For the faithful who “subscribe” to Sub Pop’s long-running singles club, a 7” with a tune on each side is what you’ve come to expect. If you procured a copy of SUMAC’s contribution to this venerated series that’s featured pretty much every one of your favorite bands over the last 30 years, you’d immediately notice that the A side and the B side are credited as the same song: “Two Beasts (excerpt).” That’s because SUMAC’s “Two Beasts” is anything but your typical 7” song. Clocking in at a brisk 18 minutes – or roughly 15 minutes longer than your average single – the song is so long that only two thirds of it fit across the two sides of the 7,” hence the “excerpt” in the title. To listen to the whole kit-and-kaboodle you can stream it via SUMAC’s Bandcamp page (nowhere else, though, please; SUMAC protested Spotify CEO Daniel EK’s despicable remarks by refusing to release 2020’s excellent May You Be Held on the platform). 

Subverting expectations is the band’s modus operandi, whether it be releasing an improvisational metal album recorded in one day accompanied by noise-drone-improv master Keiji Haino or reframing guitarist/vocalist Aaron Turner’s guttural growl as love song poetry on the band’s career highlight, 2018’s Love In Shadow. SUMAC, rounded out by drummer Nick Yacyshyn (Baptists, Erosion) and bassist Brian Cook (Botch, Russian Circles), is the rare heavy music band that defies categorization. Sure, the hallmarks of heavy music are evident – down-tuned guitars, spastic drumming, peeling feedback, head-bobbin’ riffs, and the vocal howls, oh the howls – but the end result of listening to SUMAC is always something other. It’s as if SUMAC is manipulating the CERN supercollider while the rest of us mortals are just now learning to make fire; SUMAC is that far ahead of the pack. 

For the uninitiated, “Two Beasts” is a comprehensive document of where SUMAC was in the late fall of 2020. The song hits on all the elements that make the band unique. Bowel-loosening low end? Check. Indecipherable time signature patterns? Yup. Long, empty pauses and repetitive structures? Yessir. Mammoth grooves? You betcha. “Two Beasts” is experimental metal at its finest, 18 minutes of left turns with enough rewarding pay-offs to make it worth a close listen. The band’s newfound love of negative space and jazz-inspired arrangements counterintuitively add an element of danger to the music. If big riffage is heavy music’s best friend and quiet moments its kryptonite, then SUMAC seem to operate under the adage keep your friends close, but your enemies closer. 

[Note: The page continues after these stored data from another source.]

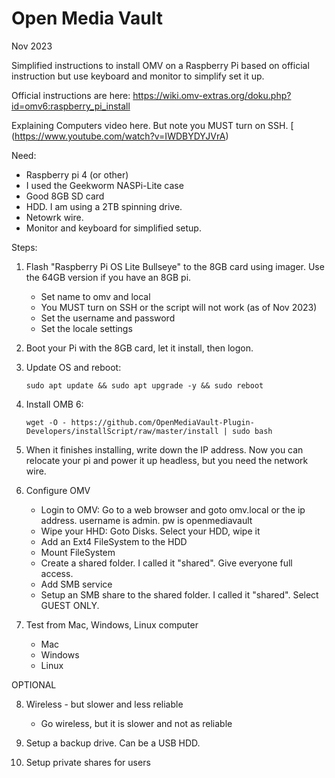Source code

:# Open Media Vault
Nov 2023

Simplified instructions to install OMV on a Raspberry Pi based on official instruction but use keyboard and monitor to simplify set it up.

Official instructions are here: https://wiki.omv-extras.org/doku.php?id=omv6:raspberry_pi_install

Explaining Computers video here.  But note you MUST turn on SSH.  [
(https://www.youtube.com/watch?v=IWDBYDYJVrA)


Need:
  -  Raspberry pi 4 (or other)
  -  I used the Geekworm NASPi-Lite case
  -  Good 8GB SD card
  -  HDD.  I am using a 2TB spinning drive.
  -  Netowrk wire.
  -  Monitor and keyboard for simplified setup.

Steps:
  1) Flash "Raspberry Pi OS Lite Bullseye" to the 8GB card using imager.  Use the 64GB version if you have an 8GB pi.
     - Set name to omv and local
     - You MUST turn on SSH or the script will not work (as of Nov 2023)
     - Set the username and password
     - Set the locale settings

  2) Boot your Pi with the 8GB card, let it install, then logon. 
     
  3) Update OS and reboot:

         sudo apt update && sudo apt upgrade -y && sudo reboot
     
  4) Install OMB 6:

         wget -O - https://github.com/OpenMediaVault-Plugin-Developers/installScript/raw/master/install | sudo bash
    
  5) When it finishes installing, write down the IP address.  Now you can relocate your pi and power it up headless, but you need the network wire.
     
  6) Configure OMV
     - Login to OMV: Go to a web browser and goto omv.local or the ip address.  username is admin.  pw is openmediavault
     - Wipe your HHD:  Goto Disks. Select your HDD, wipe it
     - Add an Ext4 FileSystem to the HDD
     - Mount FileSystem
     - Create a shared folder.  I called it "shared".  Give everyone full access.
     - Add SMB service
     - Setup an SMB share to the shared folder.  I called it "shared".  Select GUEST ONLY.

  7) Test from Mac, Windows, Linux computer
       - Mac
       - Windows
       - Linux

OPTIONAL
    
  8) Wireless - but slower and less reliable
      -  Go wireless, but it is slower and not as reliable

  9) Setup a backup drive.  Can be a USB HDD.

  10) Setup private shares for users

One of SUMAC’s strengths, once again evident on “Two Beasts,” is their commitment to fidelity. SUMAC recordings sound good. It’s hard to imagine music this brutal being so pleasurable to listen to and it’s a major differentiator between them and their peers. Once again recorded at The Unknown, an old, converted church in the sleepy Washington town of Anacortes, “Two Beasts” sounds live and meticulously produced at the same time. This is most likely a testament to the exquisite ability of the players and recording engineers involved; these are music lifers at the top of their game. Listening to “Two Beasts,” SUMAC is a band that can seemingly do anything, except for maybe fitting one of their songs on a single 7”. Now that’s impossible.